WHAT THE TASK REQUIRES - Set down the records exactly as they stand, except for any pictures, which you should omit.
——————————
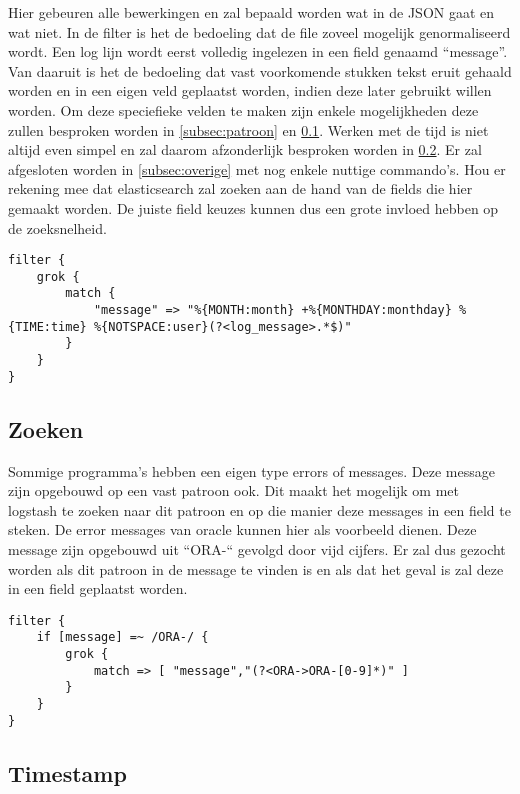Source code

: Hier gebeuren alle bewerkingen en zal bepaald worden wat in de JSON gaat en wat niet. In de filter is het de bedoeling dat de file zoveel mogelijk genormaliseerd wordt. Een log lijn wordt eerst volledig ingelezen in een field  genaamd “message”. Van daaruit is het de bedoeling dat vast voorkomende stukken tekst eruit gehaald worden en in een eigen veld geplaatst worden, indien deze later gebruikt willen worden.  Om deze speciefieke velden te maken zijn enkele mogelijkheden deze zullen besproken worden in \hyperref[subsec:patroon]{\ref{subsec:patroon}} en \hyperref[subsec:zoeken]{\ref{subsec:zoeken}}. Werken met de tijd is niet altijd even simpel en zal daarom afzonderlijk besproken worden in \hyperref[subsec:timestamp]{\ref{subsec:timestamp}}. Er zal afgesloten worden in \hyperref[subsec:overige]{\ref{subsec:overige}} met nog enkele nuttige commando’s. 
Hou er rekening mee dat elasticsearch zal zoeken aan de hand van de fields die hier gemaakt worden. De juiste field keuzes kunnen dus een grote invloed hebben op de zoeksnelheid.

\lstset{escapechar=@,style=customc}  
\begin{lstlisting}[frame=single]  
filter {
	grok {
		match {
			"message" => "%{MONTH:month} +%{MONTHDAY:monthday} %{TIME:time} %{NOTSPACE:user}(?<log_message>.*$)"	 
		}
	}
}
\end{lstlisting}

\subsection{Zoeken}
\label{subsec:zoeken}

Sommige programma’s hebben een eigen type errors of messages. Deze message zijn opgebouwd op een vast patroon ook. Dit maakt het mogelijk om met logstash te zoeken naar dit patroon en op die manier deze messages in een field te steken. De error messages van oracle kunnen hier als voorbeeld dienen. Deze message zijn opgebouwd uit “ORA-“ gevolgd door vijd cijfers. Er zal dus gezocht worden als dit patroon in de message te vinden is en als dat het geval is zal deze in een field geplaatst worden.

\lstset{escapechar=@,style=customc}  
\begin{lstlisting}[frame=single]  
filter {
	if [message] =~ /ORA-/ {
		grok {
			match => [ "message","(?<ORA->ORA-[0-9]*)" ]
		}  
	}
}
\end{lstlisting}

\subsection{Timestamp}
\label{subsec:timestamp}

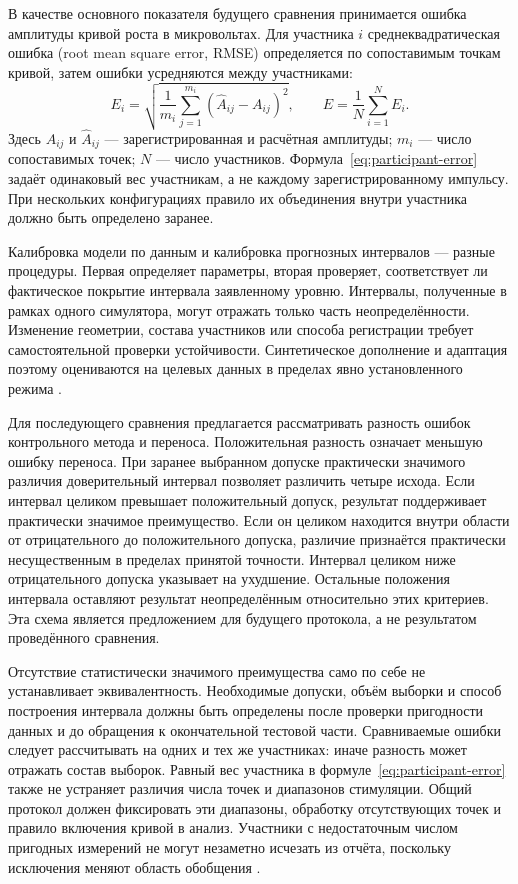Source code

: В качестве основного показателя будущего сравнения принимается ошибка амплитуды кривой роста в микровольтах. Для участника $i$ среднеквадратическая ошибка (root mean square error, RMSE) определяется по сопоставимым точкам кривой, затем ошибки усредняются между участниками:
\begin{equation}
 E_i=\sqrt{\frac{1}{m_i}\sum_{j=1}^{m_i}
       (\widehat A_{ij}-A_{ij})^2}, \qquad
 E=\frac{1}{N}\sum_{i=1}^{N}E_i.
 \label{eq:participant-error}
\end{equation}
Здесь $A_{ij}$ и $\widehat A_{ij}$ --- зарегистрированная и расчётная амплитуды; $m_i$ --- число сопоставимых точек; $N$ --- число участников. Формула~\eqref{eq:participant-error} задаёт одинаковый вес участникам, а не каждому зарегистрированному импульсу. При нескольких конфигурациях правило их объединения внутри участника должно быть определено заранее.

Калибровка модели по данным и калибровка прогнозных интервалов --- разные процедуры. Первая определяет параметры, вторая проверяет, соответствует ли фактическое покрытие интервала заявленному уровню. Интервалы, полученные в рамках одного симулятора, могут отражать только часть неопределённости. Изменение геометрии, состава участников или способа регистрации требует самостоятельной проверки устойчивости. Синтетическое дополнение и адаптация поэтому оцениваются на целевых данных в пределах явно установленного режима \cite{s285,s836,s149}.

Для последующего сравнения предлагается рассматривать разность ошибок контрольного метода и переноса. Положительная разность означает меньшую ошибку переноса. При заранее выбранном допуске практически значимого различия доверительный интервал позволяет различить четыре исхода. Если интервал целиком превышает положительный допуск, результат поддерживает практически значимое преимущество. Если он целиком находится внутри области от отрицательного до положительного допуска, различие признаётся практически несущественным в пределах принятой точности. Интервал целиком ниже отрицательного допуска указывает на ухудшение. Остальные положения интервала оставляют результат неопределённым относительно этих критериев. Эта схема является предложением для будущего протокола, а не результатом проведённого сравнения.

Отсутствие статистически значимого преимущества само по себе не устанавливает эквивалентность. Необходимые допуски, объём выборки и способ построения интервала должны быть определены после проверки пригодности данных и до обращения к окончательной тестовой части. Сравниваемые ошибки следует рассчитывать на одних и тех же участниках: иначе разность может отражать состав выборок. Равный вес участника в формуле~\eqref{eq:participant-error} также не устраняет различия числа точек и диапазонов стимуляции. Общий протокол должен фиксировать эти диапазоны, обработку отсутствующих точек и правило включения кривой в анализ. Участники с недостаточным числом пригодных измерений не могут незаметно исчезать из отчёта, поскольку исключения меняют область обобщения \cite{posture,s105}.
——————————
PROBLEM SOLUTION -
Source code

: Hier gebeuren alle bewerkingen en zal bepaald worden wat in de JSON gaat en wat niet. In de filter is het de bedoeling dat de file zoveel mogelijk genormaliseerd wordt. Een log lijn wordt eerst volledig ingelezen in een field  genaamd “message”. Van daaruit is het de bedoeling dat vast voorkomende stukken tekst eruit gehaald worden en in een eigen veld geplaatst worden, indien deze later gebruikt willen worden.  Om deze speciefieke velden te maken zijn enkele mogelijkheden deze zullen besproken worden in \hyperref[subsec:patroon]{\ref{subsec:patroon}} en \hyperref[subsec:zoeken]{\ref{subsec:zoeken}}. Werken met de tijd is niet altijd even simpel en zal daarom afzonderlijk besproken worden in \hyperref[subsec:timestamp]{\ref{subsec:timestamp}}. Er zal afgesloten worden in \hyperref[subsec:overige]{\ref{subsec:overige}} met nog enkele nuttige commando’s. 
Hou er rekening mee dat elasticsearch zal zoeken aan de hand van de fields die hier gemaakt worden. De juiste field keuzes kunnen dus een grote invloed hebben op de zoeksnelheid.

\lstset{escapechar=@,style=customc}  
\begin{lstlisting}[frame=single]  
filter {
	grok {
		match {
			"message" => "%{MONTH:month} +%{MONTHDAY:monthday} %{TIME:time} %{NOTSPACE:user}(?<log_message>.*$)"	 
		}
	}
}
\end{lstlisting}

\subsection{Zoeken}
\label{subsec:zoeken}

Sommige programma’s hebben een eigen type errors of messages. Deze message zijn opgebouwd op een vast patroon ook. Dit maakt het mogelijk om met logstash te zoeken naar dit patroon en op die manier deze messages in een field te steken. De error messages van oracle kunnen hier als voorbeeld dienen. Deze message zijn opgebouwd uit “ORA-“ gevolgd door vijd cijfers. Er zal dus gezocht worden als dit patroon in de message te vinden is en als dat het geval is zal deze in een field geplaatst worden.

\lstset{escapechar=@,style=customc}  
\begin{lstlisting}[frame=single]  
filter {
	if [message] =~ /ORA-/ {
		grok {
			match => [ "message","(?<ORA->ORA-[0-9]*)" ]
		}  
	}
}
\end{lstlisting}

\subsection{Timestamp}
\label{subsec:timestamp}

Source code

: В качестве основного показателя будущего сравнения принимается ошибка амплитуды кривой роста в микровольтах. Для участника $i$ среднеквадратическая ошибка (root mean square error, RMSE) определяется по сопоставимым точкам кривой, затем ошибки усредняются между участниками:
\begin{equation}
 E_i=\sqrt{\frac{1}{m_i}\sum_{j=1}^{m_i}
       (\widehat A_{ij}-A_{ij})^2}, \qquad
 E=\frac{1}{N}\sum_{i=1}^{N}E_i.
 \label{eq:participant-error}
\end{equation}
Здесь $A_{ij}$ и $\widehat A_{ij}$ --- зарегистрированная и расчётная амплитуды; $m_i$ --- число сопоставимых точек; $N$ --- число участников. Формула~\eqref{eq:participant-error} задаёт одинаковый вес участникам, а не каждому зарегистрированному импульсу. При нескольких конфигурациях правило их объединения внутри участника должно быть определено заранее.

Калибровка модели по данным и калибровка прогнозных интервалов --- разные процедуры. Первая определяет параметры, вторая проверяет, соответствует ли фактическое покрытие интервала заявленному уровню. Интервалы, полученные в рамках одного симулятора, могут отражать только часть неопределённости. Изменение геометрии, состава участников или способа регистрации требует самостоятельной проверки устойчивости. Синтетическое дополнение и адаптация поэтому оцениваются на целевых данных в пределах явно установленного режима \cite{s285,s836,s149}.

Для последующего сравнения предлагается рассматривать разность ошибок контрольного метода и переноса. Положительная разность означает меньшую ошибку переноса. При заранее выбранном допуске практически значимого различия доверительный интервал позволяет различить четыре исхода. Если интервал целиком превышает положительный допуск, результат поддерживает практически значимое преимущество. Если он целиком находится внутри области от отрицательного до положительного допуска, различие признаётся практически несущественным в пределах принятой точности. Интервал целиком ниже отрицательного допуска указывает на ухудшение. Остальные положения интервала оставляют результат неопределённым относительно этих критериев. Эта схема является предложением для будущего протокола, а не результатом проведённого сравнения.

Отсутствие статистически значимого преимущества само по себе не устанавливает эквивалентность. Необходимые допуски, объём выборки и способ построения интервала должны быть определены после проверки пригодности данных и до обращения к окончательной тестовой части. Сравниваемые ошибки следует рассчитывать на одних и тех же участниках: иначе разность может отражать состав выборок. Равный вес участника в формуле~\eqref{eq:participant-error} также не устраняет различия числа точек и диапазонов стимуляции. Общий протокол должен фиксировать эти диапазоны, обработку отсутствующих точек и правило включения кривой в анализ. Участники с недостаточным числом пригодных измерений не могут незаметно исчезать из отчёта, поскольку исключения меняют область обобщения \cite{posture,s105}.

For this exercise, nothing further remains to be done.